Why Is Being Your True Self So Difficult When It’s So Rewarding?
Something similar to the title of this article was actually a question that was staring back at me on the screen. It was a question I was going to be asked on a live webinar for corporate leaders. Why being your true self is the most difficult and yet the most rewarding? As I continued to look at that question on the screen it was as if the words TRUE SELF were flashing out at me in neon.
What is our true self? Am I her now? Oh yes I know her! But where was she all those years?
Perhaps you’re as stumped by this question as I would have been some 20 years ago.
You see in my 20s I was so busy hustling for attention, love, and success I didn’t give this ‘true self’ business much thought to be honest.

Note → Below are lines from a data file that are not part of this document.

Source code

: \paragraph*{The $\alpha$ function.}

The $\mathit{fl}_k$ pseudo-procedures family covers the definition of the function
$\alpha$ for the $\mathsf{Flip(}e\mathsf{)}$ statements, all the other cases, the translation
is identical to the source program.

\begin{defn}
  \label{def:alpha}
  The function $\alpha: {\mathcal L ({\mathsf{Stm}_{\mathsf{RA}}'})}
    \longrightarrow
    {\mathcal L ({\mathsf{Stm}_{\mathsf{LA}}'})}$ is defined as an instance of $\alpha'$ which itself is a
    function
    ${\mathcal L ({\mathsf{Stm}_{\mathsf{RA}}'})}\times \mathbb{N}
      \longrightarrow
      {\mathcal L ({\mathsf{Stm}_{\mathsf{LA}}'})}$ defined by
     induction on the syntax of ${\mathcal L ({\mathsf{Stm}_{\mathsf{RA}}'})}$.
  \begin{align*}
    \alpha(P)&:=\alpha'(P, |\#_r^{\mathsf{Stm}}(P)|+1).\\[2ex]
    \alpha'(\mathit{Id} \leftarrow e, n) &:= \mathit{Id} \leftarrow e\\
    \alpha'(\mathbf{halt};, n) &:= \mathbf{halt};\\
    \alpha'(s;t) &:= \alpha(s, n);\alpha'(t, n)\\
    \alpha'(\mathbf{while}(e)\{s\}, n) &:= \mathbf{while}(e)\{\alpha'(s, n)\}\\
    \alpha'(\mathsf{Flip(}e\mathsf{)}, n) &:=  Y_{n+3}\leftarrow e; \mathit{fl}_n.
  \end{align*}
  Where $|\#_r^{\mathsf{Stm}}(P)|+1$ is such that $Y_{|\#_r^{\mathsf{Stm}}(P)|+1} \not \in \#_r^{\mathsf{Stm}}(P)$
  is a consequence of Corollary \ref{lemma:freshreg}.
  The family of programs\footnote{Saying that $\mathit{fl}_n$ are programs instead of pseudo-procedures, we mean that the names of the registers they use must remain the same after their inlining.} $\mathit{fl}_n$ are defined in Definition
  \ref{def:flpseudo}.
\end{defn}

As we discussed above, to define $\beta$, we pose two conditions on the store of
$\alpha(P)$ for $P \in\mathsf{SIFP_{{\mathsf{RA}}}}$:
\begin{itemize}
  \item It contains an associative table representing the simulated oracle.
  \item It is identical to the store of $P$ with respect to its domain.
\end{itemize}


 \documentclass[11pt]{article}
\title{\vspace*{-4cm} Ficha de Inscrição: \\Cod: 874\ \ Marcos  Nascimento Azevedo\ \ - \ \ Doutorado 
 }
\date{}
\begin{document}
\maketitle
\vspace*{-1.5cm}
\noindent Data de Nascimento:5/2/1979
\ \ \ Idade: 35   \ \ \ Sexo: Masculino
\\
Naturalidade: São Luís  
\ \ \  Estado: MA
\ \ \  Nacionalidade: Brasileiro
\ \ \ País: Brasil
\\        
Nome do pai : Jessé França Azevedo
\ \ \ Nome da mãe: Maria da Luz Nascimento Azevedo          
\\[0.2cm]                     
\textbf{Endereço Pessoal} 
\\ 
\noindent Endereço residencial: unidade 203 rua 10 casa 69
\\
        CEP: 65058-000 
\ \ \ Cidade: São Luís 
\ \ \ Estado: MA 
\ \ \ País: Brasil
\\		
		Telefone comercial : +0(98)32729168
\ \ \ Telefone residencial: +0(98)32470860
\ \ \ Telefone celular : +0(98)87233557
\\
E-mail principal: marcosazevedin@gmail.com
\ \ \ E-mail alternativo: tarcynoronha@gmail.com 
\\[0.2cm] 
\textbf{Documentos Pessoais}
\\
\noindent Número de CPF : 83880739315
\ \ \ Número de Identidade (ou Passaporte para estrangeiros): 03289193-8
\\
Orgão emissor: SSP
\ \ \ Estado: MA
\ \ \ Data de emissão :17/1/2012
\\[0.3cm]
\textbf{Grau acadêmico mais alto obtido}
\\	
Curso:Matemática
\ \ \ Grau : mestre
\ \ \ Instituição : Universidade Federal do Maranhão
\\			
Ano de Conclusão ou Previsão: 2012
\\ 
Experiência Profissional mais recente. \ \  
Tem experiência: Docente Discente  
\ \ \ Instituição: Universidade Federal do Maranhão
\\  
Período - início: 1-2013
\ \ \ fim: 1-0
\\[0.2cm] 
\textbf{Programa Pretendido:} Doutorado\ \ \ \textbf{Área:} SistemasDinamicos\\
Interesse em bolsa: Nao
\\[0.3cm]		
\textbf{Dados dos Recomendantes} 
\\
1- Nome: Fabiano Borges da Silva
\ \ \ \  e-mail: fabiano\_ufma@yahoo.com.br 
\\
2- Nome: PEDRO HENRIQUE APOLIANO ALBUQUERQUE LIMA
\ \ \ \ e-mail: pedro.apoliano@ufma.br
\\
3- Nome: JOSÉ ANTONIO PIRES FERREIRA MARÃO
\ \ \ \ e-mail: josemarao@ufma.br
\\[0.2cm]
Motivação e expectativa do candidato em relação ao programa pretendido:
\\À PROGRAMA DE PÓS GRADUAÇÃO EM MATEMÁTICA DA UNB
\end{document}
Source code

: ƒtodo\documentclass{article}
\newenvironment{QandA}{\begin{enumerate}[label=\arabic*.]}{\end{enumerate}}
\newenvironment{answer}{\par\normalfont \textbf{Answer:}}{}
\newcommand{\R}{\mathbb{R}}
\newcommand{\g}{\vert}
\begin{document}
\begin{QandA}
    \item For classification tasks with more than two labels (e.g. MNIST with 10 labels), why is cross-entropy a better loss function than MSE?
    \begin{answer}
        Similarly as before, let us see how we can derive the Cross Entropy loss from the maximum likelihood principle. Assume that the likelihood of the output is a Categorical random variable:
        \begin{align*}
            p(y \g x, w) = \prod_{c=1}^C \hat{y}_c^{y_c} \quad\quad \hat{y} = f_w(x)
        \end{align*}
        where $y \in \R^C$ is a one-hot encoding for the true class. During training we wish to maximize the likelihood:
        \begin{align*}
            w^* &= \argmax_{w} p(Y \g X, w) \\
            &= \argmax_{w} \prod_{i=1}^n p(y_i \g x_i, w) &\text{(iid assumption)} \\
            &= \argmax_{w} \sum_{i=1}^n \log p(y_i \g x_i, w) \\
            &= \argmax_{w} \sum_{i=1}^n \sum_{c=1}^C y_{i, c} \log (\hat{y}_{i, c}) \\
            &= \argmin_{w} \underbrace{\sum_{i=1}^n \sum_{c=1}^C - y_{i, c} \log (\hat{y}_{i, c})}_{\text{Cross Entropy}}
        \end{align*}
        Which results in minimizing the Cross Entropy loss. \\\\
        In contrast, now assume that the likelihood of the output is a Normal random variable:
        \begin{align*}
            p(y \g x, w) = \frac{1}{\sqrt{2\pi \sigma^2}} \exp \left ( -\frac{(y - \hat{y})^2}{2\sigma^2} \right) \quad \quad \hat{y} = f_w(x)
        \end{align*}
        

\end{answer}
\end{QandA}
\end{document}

I was whatever the world needed me to be.
I was a realtor. I was young, attractive, slender, and blonde. So I was taught early on that if I didn’t want to upset the wives and if I wanted to get the business I may want to dumb down any kind of sexy, to appear as unattractive and unthreatening as possible. My uniform of choice became pant suits and jacket with full sleeves. Pretty much covered in head to toe.
I would put on this mask and become ‘professional, serious, proper’ I would adjust my personality to fit with what I thought I had to be.
Let’s just say that success began to camouflage my insecurities and unworthiness. I loved the power and feeling that success gave me. I became one of the top agents in my company, then the state and then globally—all by 30.
In the ‘busy-ness’ I didn’t have to think about my personal shame. I was unstoppable.
I felt insecure and never good enough. I would constantly name drop and big note and was always talking sales targets and numbers as that is how I felt my self-worth was defined…in my success.
As I ponder this question about my true self. I realize that it was at exactly this time in my 20s that I became the least like my true self. I was partying hard, numbing my pain with sex, drugs, alcohol, food…you name it. I was staying busy and being successful which was the perfect cover for thinking that I ‘had it all’…until I didn’t.
It always catches up with you. You start to become aware that it’s all fake and meaningless and you begin to crave some TRUTH.
So fast forward almost 2 decades and I had become a motivational speaker and decided to speak my truth at a TEDx talk titled ‘You’re Only As Sick As Your Secrets.’ See in my early 20s I got herpes. Something you can read more about some other time as I don’t want to go off topic here.
Did I just drop the ‘H’ bomb and move on…ahhh, yep cause now I’m all confident and shit, I get that ‘I am enough’ and I live in my truth, I can just drop it into conversations and move on like it’s nothing, because it is.…it just took me 20 years to get there.
So, speaking my TRUTH in that TEDx talk, we’ll let’s just say it cracked my heart wide open. The vulnerable me that was deep within exploded out.
I started doing yoga and meditation and sound baths instead of donuts and cocktails and bad men. And I noticed something.
At first I would go to these sessions feeling a little anxious, I would be defensive before the classes and yet after one of these sessions I would feel such a peace. My heart would be wide open and I would hug everyone in the room and all my defenses were down.
I realize now that, that was my TRUE SELF. The one without the walls and the mask and the not good enough stuff running the show. The one I should have been bringing to work and the boardroom and client meetings.
So yes: it is one of the most difficult journeys we can go on. Finding our true self, leaning into her, unleashing her on the world, takes huge vulnerability, which is painful.
I am still working on it. I constantly work at having her show up more of the time. I am kind to myself when she doesn’t make it to the table.
I don’t wear pant suits. I wear what my true self feels like wearing, sometimes that’s skirts and sometimes it’s jeans and a blazer. I feel sexy and playful and fun and fabulous.
I know that I am enough so I show up and shine.
It is one of the most rewarding things we can do for ourselves as that is ‘the work’ the inner work I feel we are here to do. To grow and stretch and become our true self. I am the most successful I have ever been but more importantly I am the happiest I have ever been in my own skin because I am finally being ME.